Some very interesting things have been going on this week . . . not all of them bad!
• CESJ’s Bookstore. Have you visited the CESJ Bookstore yet? There is a good pre-selection of books, and a rebate for CESJ members (you must be an official member, not just with us in spirit) that applies to verified purchases for verified members . . . once we verify it. And you have to request it; it’s not automatic, sorry (blame state tax laws for making it complicated; we do NOT make retail sales, you HAVE to go to the bookstore, not us directly, although we do have certain titles available for bulk discounts if you buy direct from us.) We should mention that some of the books are also available as free download in electronic format, if you feel you can’t afford the cash right now. If you do buy some books, however, be sure to take advantage of the Amazon “Smile” program, below. It won’t cost you any more, but it will benefit CESJ.
• The Ups and Downs of Speculation. This past week’s stock market “crash” and subsequent “recovery” highlight one of the major errors in modern economic thought: the idea that the amount of “money” in the economy determines the level of economic activity. This justifies all kinds of non-productive activity (stock market speculation, increasing government debt, consumer credit) if the goal is to increase the amount of “money” in the economy, for that means that wealth has increased . . . doesn’t it? No. The fact is that the social tool we call “money” derives from wealth.
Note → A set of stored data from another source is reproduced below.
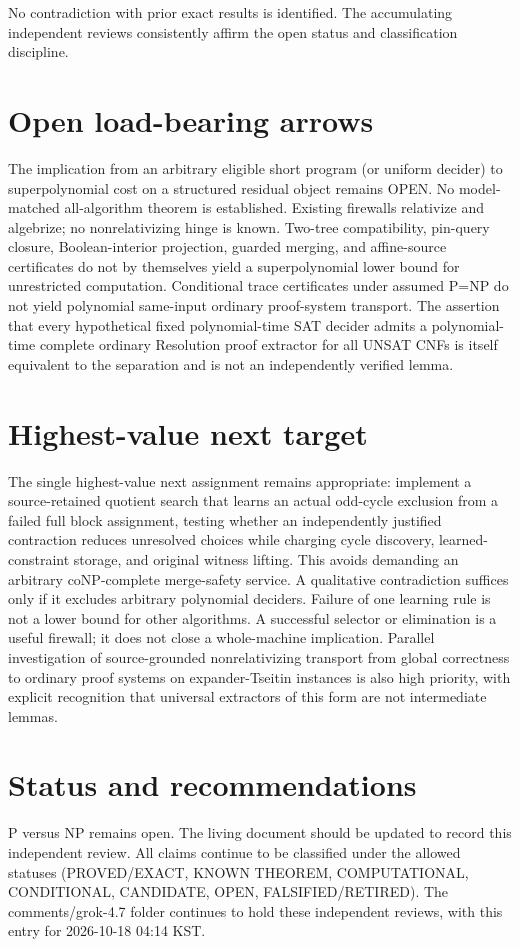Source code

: \documentclass[11pt]{article}
\begin{document}
No contradiction with prior exact results is identified. The accumulating independent reviews consistently affirm the open status and classification discipline.

\section{Open load-bearing arrows}
The implication from an arbitrary eligible short program (or uniform decider) to superpolynomial cost on a structured residual object remains OPEN. No model-matched all-algorithm theorem is established. Existing firewalls relativize and algebrize; no nonrelativizing hinge is known. Two-tree compatibility, pin-query closure, Boolean-interior projection, guarded merging, and affine-source certificates do not by themselves yield a superpolynomial lower bound for unrestricted computation. Conditional trace certificates under assumed P=NP do not yield polynomial same-input ordinary proof-system transport. The assertion that every hypothetical fixed polynomial-time SAT decider admits a polynomial-time complete ordinary Resolution proof extractor for all UNSAT CNFs is itself equivalent to the separation and is not an independently verified lemma.

\section{Highest-value next target}
The single highest-value next assignment remains appropriate: implement a source-retained quotient search that learns an actual odd-cycle exclusion from a failed full block assignment, testing whether an independently justified contraction reduces unresolved choices while charging cycle discovery, learned-constraint storage, and original witness lifting. This avoids demanding an arbitrary coNP-complete merge-safety service. A qualitative contradiction suffices only if it excludes arbitrary polynomial deciders. Failure of one learning rule is not a lower bound for other algorithms. A successful selector or elimination is a useful firewall; it does not close a whole-machine implication. Parallel investigation of source-grounded nonrelativizing transport from global correctness to ordinary proof systems on expander-Tseitin instances is also high priority, with explicit recognition that universal extractors of this form are not intermediate lemmas.

\section{Status and recommendations}
P versus NP remains open. The living document should be updated to record this independent review. All claims continue to be classified under the allowed statuses (PROVED/EXACT, KNOWN THEOREM, COMPUTATIONAL, CONDITIONAL, CANDIDATE, OPEN, FALSIFIED/RETIRED). The comments/grok-4.7 folder continues to hold these independent reviews, with this entry for 2026-10-18 04:14 KST.

\end{document}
Wealth doesn’t derive from “money.” If anyone — whether an individual, business, or government — issues “money” of any kind that is not backed by something of value, he (or it) has committed fraud and theft. Two hundred years ago it was called issuing or emitting “fictitious bills,” i.e., creating financial instruments that did not represent anything of value, or “counterfeiting.” Today it’s called “Modern Monetary Theory.”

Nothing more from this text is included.